In January of 2013 co2 was at 395ppm, some 50 points higher than it was in 1985. However, in spite of rising co2 the Earth was losing energy to space at a higher rate, giving a lie to the greenhouse effect. See http://theinconvenientskeptic.com/2013/03/misunderstanding-of-the-global…
Over at http://wattsupwiththat.com/2013/12/27/many-climate-reconstructions-incor… … Tim Ball, a retired climate scientist and one with 'little faith' in younger climate scientists, it would seem, claims IPCC reports have focussed world attention on co2 and higher temperatures rather than on reality, a clearly planned strategy to limit climate change to a narrow window of human causes. The position was most evident in palaeo-climate research papers and reconstructions, either done by IPCC participating scientists or for inclusion in IPCC reports (over the last 30 years).
We can, most of us, play along with that, but he goes on to talk about Hubert Lamb, the first director of CRU. He guided most of the early research on climate, and in the process, made some groundbreaking discoveries. He was succeeded by Tom Wigley. He was a major influence on the younger climate scientists as revealed in the leaked emails of Climategate. It was he that changed CRUs direction after Lamb retired. It appears that Lamb came to regret hiring Wigley, according to Tim Ball, and wrote about their difficulties. Wigley, he said, was chiefly interested in the prospect of world climate being changed as a result of burning fossil fuels and wood, rather than looking at climate in the round. He wasn't interested in natural changes to climate – only in human effects. This was quite different to Lamb's approach. He rarely mentioned humans affecting climate and began by assuming natural factors were at play. Wigley started from the opposite direction – natural factors were a hindrance to the agenda. This is self evident in the emails of his former students – employed by CRU. What then transpired is that this focus by CRU was transferred to the IPCC – and Hubert Lamb was airbrushed out of climate research history. No wonder he is rarely quoted – in spite of being the director of CRU for many years.
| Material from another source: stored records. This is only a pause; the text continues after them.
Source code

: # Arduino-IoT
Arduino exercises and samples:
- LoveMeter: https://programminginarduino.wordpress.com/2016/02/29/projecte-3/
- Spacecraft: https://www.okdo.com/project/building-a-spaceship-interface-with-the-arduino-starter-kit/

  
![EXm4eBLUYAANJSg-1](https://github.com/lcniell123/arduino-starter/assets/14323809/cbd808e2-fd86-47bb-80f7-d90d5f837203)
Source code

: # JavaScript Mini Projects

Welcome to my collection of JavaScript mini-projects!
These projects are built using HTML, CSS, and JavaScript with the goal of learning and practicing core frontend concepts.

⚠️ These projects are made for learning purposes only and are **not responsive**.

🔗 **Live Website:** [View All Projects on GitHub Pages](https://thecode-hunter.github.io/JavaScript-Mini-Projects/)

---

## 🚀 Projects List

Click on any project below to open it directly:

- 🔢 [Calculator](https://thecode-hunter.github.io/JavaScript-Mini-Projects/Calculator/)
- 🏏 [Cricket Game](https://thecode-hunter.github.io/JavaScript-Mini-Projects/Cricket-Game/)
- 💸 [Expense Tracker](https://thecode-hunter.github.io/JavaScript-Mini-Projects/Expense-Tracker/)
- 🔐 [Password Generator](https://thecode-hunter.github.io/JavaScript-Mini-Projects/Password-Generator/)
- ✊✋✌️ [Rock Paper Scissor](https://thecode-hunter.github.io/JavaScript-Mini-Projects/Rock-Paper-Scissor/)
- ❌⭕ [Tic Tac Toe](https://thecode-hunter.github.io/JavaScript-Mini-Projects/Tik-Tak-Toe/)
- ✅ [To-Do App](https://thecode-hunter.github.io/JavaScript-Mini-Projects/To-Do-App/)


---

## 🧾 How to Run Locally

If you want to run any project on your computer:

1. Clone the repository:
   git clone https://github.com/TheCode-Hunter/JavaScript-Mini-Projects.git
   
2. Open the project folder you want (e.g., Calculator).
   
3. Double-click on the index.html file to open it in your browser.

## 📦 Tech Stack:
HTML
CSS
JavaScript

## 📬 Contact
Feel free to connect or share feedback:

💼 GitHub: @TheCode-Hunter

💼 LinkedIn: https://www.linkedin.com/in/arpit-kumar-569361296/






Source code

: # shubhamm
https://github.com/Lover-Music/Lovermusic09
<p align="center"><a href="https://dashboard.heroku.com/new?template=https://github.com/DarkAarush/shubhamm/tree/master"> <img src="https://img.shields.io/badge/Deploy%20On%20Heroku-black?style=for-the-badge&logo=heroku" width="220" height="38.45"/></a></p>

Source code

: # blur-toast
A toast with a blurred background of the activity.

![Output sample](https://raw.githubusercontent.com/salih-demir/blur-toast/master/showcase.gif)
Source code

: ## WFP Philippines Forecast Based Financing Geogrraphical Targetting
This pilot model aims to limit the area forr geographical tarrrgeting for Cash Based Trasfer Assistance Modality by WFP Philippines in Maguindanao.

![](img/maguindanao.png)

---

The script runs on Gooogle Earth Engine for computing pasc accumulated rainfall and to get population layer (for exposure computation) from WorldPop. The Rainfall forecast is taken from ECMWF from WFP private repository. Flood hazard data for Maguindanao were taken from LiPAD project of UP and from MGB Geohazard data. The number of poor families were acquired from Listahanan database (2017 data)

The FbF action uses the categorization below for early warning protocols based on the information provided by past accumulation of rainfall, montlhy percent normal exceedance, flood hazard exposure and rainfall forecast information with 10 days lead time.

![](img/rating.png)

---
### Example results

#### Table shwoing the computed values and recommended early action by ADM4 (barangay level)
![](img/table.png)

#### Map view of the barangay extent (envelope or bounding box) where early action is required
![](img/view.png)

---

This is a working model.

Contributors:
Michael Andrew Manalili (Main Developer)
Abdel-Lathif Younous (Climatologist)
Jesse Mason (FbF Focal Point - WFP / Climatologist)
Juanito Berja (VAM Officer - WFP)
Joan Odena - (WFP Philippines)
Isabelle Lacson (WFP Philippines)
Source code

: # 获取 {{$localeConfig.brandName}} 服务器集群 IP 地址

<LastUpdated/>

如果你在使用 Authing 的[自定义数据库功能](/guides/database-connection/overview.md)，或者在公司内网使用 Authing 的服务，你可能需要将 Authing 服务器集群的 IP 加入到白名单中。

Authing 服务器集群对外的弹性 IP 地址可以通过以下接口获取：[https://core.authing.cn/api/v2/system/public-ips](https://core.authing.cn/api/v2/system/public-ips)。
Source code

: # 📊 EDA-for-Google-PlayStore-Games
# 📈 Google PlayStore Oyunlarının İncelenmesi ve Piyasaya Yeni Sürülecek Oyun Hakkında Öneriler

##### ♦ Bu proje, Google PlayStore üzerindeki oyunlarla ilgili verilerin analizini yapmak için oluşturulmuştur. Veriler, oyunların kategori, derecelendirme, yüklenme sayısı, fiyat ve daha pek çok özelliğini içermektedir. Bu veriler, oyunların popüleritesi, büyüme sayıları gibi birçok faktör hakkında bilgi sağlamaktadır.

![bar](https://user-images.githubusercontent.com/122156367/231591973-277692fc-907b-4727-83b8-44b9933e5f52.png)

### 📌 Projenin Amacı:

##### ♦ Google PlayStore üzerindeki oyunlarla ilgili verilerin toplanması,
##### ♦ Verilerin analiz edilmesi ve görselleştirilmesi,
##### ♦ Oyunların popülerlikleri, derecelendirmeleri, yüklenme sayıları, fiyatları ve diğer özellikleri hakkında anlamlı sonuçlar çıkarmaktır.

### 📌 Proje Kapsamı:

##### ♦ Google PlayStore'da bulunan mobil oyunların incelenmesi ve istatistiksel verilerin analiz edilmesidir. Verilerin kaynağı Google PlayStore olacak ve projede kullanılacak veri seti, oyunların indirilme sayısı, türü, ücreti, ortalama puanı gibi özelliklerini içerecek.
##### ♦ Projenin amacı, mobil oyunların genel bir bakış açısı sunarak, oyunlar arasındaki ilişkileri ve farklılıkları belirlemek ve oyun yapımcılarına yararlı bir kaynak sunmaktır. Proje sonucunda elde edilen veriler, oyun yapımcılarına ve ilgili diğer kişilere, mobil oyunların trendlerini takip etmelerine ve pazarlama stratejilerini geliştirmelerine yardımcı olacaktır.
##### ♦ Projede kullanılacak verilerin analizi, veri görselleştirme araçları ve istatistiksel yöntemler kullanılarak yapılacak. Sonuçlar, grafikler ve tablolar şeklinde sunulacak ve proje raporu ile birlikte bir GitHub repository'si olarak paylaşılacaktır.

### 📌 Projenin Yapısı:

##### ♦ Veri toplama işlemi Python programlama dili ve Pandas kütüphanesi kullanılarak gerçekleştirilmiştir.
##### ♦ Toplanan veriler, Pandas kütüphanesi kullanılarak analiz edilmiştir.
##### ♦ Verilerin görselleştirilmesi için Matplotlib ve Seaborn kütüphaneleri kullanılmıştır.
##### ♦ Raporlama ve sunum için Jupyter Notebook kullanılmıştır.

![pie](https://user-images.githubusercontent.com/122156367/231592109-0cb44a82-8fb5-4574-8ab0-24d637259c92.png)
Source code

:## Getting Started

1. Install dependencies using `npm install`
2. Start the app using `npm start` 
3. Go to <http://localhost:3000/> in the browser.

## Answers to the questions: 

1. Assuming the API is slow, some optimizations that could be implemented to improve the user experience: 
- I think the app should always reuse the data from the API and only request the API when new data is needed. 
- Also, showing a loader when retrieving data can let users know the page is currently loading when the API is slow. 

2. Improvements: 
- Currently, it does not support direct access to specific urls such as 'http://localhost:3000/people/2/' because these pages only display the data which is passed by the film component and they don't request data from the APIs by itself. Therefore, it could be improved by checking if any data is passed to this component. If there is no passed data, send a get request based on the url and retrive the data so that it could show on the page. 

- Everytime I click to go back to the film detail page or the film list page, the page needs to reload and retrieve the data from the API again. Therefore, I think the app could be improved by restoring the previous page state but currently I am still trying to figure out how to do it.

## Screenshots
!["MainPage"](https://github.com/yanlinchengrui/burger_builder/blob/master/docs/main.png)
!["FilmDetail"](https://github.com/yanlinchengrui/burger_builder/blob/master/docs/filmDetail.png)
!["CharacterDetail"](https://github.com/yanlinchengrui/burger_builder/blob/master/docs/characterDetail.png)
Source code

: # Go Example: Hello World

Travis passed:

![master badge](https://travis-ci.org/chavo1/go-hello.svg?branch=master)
It is all beginning to click into place – all it takes is a few personalities (and lets not forget the role of Houghton, and on the other side of the pond, Hansen and Schneider). These people genuinely believed in man-made global warming – they had a preconceived agenda (for better or worse). They collected around them a goodly crowd of useful idiots – and they still exist (and will do for a long time to come).
Tim Ball is also illuminating in respect of tree rings. Mike Baillie is on record as disputing the notion they are specifically a temperature record – and Ball maintains they are a record of moisture rather than warmth, the amount of rain or snow that root systems are able to acess. This is not the whole story. Ball also claims speleogy, the measurement of stalachtites and stalagmites, are also a record of moisture – and the amount of water percolating through rocks into cave systems. Temperature is not involved. The same treatment is accorded ice cores and glacial stratigraphy – varves related to annual sedimentary layers in periglacial lakes. The thickness of the layers, he says, is due to temperature – but also how much rain fell during the summer. Seasonal layers in a glacier reflect temperature change – but they are modified by rainfall levels. Hence, the thickness of each layer varies with the amount of snow. When sufficient layers form, to about 50m in depth, the ice becomes plastic under pressure and flows. Ice always flows towards the snout within a glacier, in for instance the Alps, and is as much about snow accumulation as it is about temperature. In theory, a snout can advance or retreat without a change in temperature. Melt water from a glacier is a formation from temperature – but also from precipitation. Rain falling on a glacier will increase the melt rate of snow and ice. You can witness this in your garden every year. Snow will linger in shady corners but as soon as it rains it disappears. Hence, a continental glacier can slowly build up as a result of the accumulation of snow layers but they can rapidly melt as the snow turns to rain. This appears to be what happened on Mt Kilimanjaro – or something quite similar.
Ball's point is that water in all its forms and functions is more important than co2.
Geologists appear to have taken co2 onboard to account for changes in temperature at geochronological boundaries. Geologists are very enthusiastic about the ability of co2 to cause such things as tropical conditions in Europe during the Jurassic era, for example, and so on. It is almagamated into Plate Tectonics Theory – which is increasingly looking very shaky. I'm looking at the back cover of a geological map of England and Wales, 'Geology and Scenery in England and Wales' (Pelican Books, 1949) and Tertiary deposits appear to be confined to the Hampshire Basin, the London Basin, Essex, and a narrow strip of East Anglia, the Tertiary being the whole of the post Dinosaur Age period, some 60 million plus years. Where did all the other layers go? Seems like geologists underestimate the role of water just as much as climate scientists.